Let’s say your boss wanted you to create a bubble plot of the relative sizes of all the 14 most popular animal species in the Santa Barbara Zoo and have the bubble size be relative to the mean weight of animals of that species. I’m sure you could do something with SAS or some other program with a gazillion programming statements to draw capybaras and parrots and other species on your chart. Or, you could do the bubble plot, find the 14 animal species photos on wikipedia, paste them on to the plot, dragging each photo to be the right size to just fit over that bubble. You could probably do the whole thing with three statements, a few minutes on google and some copying and pasting and be done in half an hour.

Spare me the question,

“What if you have to do it again?”

My initial reaction is, then you quit because your boss is an ass if she regularly asks you to do stuff like that. Seriously though, you could create a bunch with the semi-programming method in the time it would take you to do ONE purely programming.

SEMI-PROGRAMMING EXAMPLE #2

Not convinced?
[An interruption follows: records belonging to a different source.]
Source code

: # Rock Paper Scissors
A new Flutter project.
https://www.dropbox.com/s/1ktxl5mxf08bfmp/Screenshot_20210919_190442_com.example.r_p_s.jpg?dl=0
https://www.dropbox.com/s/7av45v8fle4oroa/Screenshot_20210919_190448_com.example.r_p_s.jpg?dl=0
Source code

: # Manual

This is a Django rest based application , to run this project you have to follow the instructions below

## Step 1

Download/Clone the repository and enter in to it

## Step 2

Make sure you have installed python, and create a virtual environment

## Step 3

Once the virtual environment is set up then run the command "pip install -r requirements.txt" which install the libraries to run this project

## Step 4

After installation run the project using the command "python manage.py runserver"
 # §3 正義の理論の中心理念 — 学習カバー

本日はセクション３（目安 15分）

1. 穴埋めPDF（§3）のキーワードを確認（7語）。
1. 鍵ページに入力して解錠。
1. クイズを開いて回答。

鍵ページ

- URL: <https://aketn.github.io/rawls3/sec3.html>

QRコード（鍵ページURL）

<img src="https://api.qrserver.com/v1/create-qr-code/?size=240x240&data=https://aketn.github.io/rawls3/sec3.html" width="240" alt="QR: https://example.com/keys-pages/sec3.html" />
I had another example today. I want to merge my pretest and posttest groups. Because they are very valuable, I don’t want to lose a single subjects. Unfortunately, our subjects are children and due to very strict concerns about confidentiality, we have no personally identifying information. We merge the data sets by username, by grade, by school. In a few cases, the kids did the test twice. It’s online. They accidentally submitted the test, then realized they had skipped a questioned or two, so they opened it again and continued on the test. (There’s a reason we want them to be able to do that.)
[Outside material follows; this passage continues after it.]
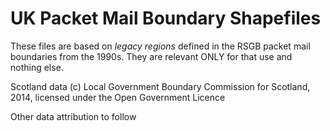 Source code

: # UK Packet Mail Boundary Shapefiles

These files are based on *legacy regions* defined in the RSGB packet mail boundaries from the 1990s. They are relevant ONLY for that use and nothing else. 

Scotland data (c) Local Government Boundary Commission for Scotland, 2014, licensed under the Open Government Licence

Other data attribution to follow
So, we have two identical records for that child.

Sometimes, though, there are two usernames because kids at two different schools had similar usernames and one mis-typed it. So, your username might by MightyMan and mine is MightyMean and I accidentally left out the “e”. So, it is NOT the same kid twice. One way to see if it is a real duplicate versus an error is to sort the data sets by school, grade and then username and merge them – but what about if the student didn’t enter the name of the school , which a few did not? Or entered the wrong school? (Yes, that happened.)

I thought about all kinds of complicated solutions to this until it occurred to me that there were probably no more than 5 or 6 records that were really a problem. So, here is my semi-programming solution.
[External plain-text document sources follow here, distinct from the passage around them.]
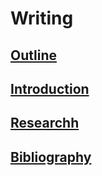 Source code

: # Writing
## [Outline](https://github.com/compagnb/thesis/blob/master/writing/outLine.md)
## [Introduction](https://github.com/compagnb/thesis/blob/master/writing/introduction.md)
## [Researchh](https://github.com/compagnb/thesis/blob/master/writing/research.md)
## [Bibliography](https://github.com/compagnb/thesis/blob/master/writing/readingList.md)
1. Write a program that does this:

Sorts records by username, grade and school
If there is no duplicate (it is the only student, username, grade combination) output that to one data set
If there is a duplicate, output those records to the other dataset

2. Look at the 5 or 6 records that are duplicates. Identify which are the same student twice, in which case, delete the incomplete one. If it is a case of an error, see that MightyMean is really at school number 2, and enter an e in the username.

Since I expect no more than half a dozen of these, it will probably take me less than a minute to fix them manually, after I have my little program to spit out the problem children.

Semi-programming. Think about it.

Dr. De Mars General Life Ramblings

7 Tips on how not to fail college math classes

ByAnnMaria De Mars November 29, 2014September 15, 2016

I have been teaching at the post-secondary level since 1987, at schools ranging from a small liberal arts college in North Dakota to the second-largest non-profit university in the country. I’ve taught at private schools and public ones, and courses ranging from first year undergraduate to doctoral students. In all of those situations, some students…

Dr. De Mars General Life Ramblings

Interesting Ideas in Statistics: A Fate Worse than Death/ Marriage

Byannmaria March 7, 2008

Here’s a clever idea — Let’s say you want to predict who dies within the next year (I bet you are a lot of fun at parties). Moreover, you have a hypothesis to test that married people are less likely to die than single people. There are a number of factors that relate to both…

Dr. De Mars General Life Ramblings

Fixing Data: Part 1 of a zillion – duplicate dates

ByAnnMaria De Mars August 6, 2017August 5, 2017

I read a comment on line saying SAS probably would not disappear as an option for statistical analysis because “it’s good when you need to do a lot of data manipulation”. I wonder what world those people live in that data comes all cleanly packaged and whether they have unicorns there. Back on Planet Earth,…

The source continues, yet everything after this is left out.